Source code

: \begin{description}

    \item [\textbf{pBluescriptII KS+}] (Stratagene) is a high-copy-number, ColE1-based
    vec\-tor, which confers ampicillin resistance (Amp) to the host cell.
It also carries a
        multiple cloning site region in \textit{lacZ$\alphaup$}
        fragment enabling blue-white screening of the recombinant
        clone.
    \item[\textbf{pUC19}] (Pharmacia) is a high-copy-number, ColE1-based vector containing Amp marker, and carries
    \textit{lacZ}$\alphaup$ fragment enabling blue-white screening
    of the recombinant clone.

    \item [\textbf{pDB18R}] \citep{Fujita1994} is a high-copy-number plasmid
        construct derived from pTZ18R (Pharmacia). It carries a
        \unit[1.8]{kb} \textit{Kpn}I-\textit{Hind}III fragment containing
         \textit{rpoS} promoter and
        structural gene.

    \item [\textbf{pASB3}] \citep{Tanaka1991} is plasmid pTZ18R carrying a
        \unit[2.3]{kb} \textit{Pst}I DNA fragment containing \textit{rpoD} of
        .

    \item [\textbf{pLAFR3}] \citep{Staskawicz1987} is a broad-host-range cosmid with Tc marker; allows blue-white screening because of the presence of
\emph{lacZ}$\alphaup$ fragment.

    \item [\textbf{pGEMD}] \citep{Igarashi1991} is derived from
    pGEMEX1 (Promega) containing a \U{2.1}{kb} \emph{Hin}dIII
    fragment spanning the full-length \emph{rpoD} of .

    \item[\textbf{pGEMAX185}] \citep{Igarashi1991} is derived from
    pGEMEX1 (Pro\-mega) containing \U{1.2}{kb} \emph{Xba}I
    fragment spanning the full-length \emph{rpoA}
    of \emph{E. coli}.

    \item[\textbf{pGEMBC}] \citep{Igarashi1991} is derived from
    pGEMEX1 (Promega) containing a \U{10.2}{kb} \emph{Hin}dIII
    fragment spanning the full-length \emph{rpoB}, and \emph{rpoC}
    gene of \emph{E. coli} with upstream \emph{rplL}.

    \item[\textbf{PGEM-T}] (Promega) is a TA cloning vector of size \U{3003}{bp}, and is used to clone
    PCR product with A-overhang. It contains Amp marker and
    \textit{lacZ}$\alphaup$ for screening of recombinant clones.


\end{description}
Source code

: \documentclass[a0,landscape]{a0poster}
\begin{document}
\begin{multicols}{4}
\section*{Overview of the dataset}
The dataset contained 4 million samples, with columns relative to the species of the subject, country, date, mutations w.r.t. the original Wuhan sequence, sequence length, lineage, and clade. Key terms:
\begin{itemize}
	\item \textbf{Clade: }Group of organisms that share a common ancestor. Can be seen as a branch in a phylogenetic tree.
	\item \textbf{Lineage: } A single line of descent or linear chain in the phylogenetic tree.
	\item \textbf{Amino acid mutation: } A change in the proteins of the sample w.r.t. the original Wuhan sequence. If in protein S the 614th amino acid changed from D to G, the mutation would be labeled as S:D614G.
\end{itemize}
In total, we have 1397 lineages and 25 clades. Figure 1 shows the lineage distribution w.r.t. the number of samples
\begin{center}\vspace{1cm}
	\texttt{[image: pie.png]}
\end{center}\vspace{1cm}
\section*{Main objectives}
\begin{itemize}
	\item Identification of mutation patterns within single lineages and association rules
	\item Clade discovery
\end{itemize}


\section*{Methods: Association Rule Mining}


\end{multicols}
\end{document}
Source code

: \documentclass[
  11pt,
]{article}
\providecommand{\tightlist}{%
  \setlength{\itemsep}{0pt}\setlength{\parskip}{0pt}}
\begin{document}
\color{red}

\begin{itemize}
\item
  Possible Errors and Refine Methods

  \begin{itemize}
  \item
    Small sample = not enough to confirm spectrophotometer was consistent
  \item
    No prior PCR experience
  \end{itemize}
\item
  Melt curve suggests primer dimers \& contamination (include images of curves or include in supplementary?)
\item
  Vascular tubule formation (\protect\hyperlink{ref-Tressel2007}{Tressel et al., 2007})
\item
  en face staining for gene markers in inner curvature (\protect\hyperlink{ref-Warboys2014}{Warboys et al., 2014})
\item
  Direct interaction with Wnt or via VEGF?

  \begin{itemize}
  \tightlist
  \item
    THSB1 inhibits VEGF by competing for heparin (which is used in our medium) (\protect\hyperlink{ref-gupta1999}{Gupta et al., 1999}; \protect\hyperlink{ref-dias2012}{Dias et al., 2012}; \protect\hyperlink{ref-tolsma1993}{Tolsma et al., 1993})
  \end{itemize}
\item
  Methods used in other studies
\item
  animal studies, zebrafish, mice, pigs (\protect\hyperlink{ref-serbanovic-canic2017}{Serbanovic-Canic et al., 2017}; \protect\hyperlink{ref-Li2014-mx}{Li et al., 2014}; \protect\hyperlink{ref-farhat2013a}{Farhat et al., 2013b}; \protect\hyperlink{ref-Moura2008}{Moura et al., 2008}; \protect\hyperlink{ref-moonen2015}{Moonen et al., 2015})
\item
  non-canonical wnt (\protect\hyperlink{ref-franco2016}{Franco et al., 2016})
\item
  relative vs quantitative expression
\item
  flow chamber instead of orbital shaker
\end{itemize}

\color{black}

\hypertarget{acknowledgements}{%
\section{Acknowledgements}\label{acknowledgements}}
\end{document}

=====

• _Task instructions_
State how many lines of the entries include the word "which", giving that number by itself.

• _Task response_
2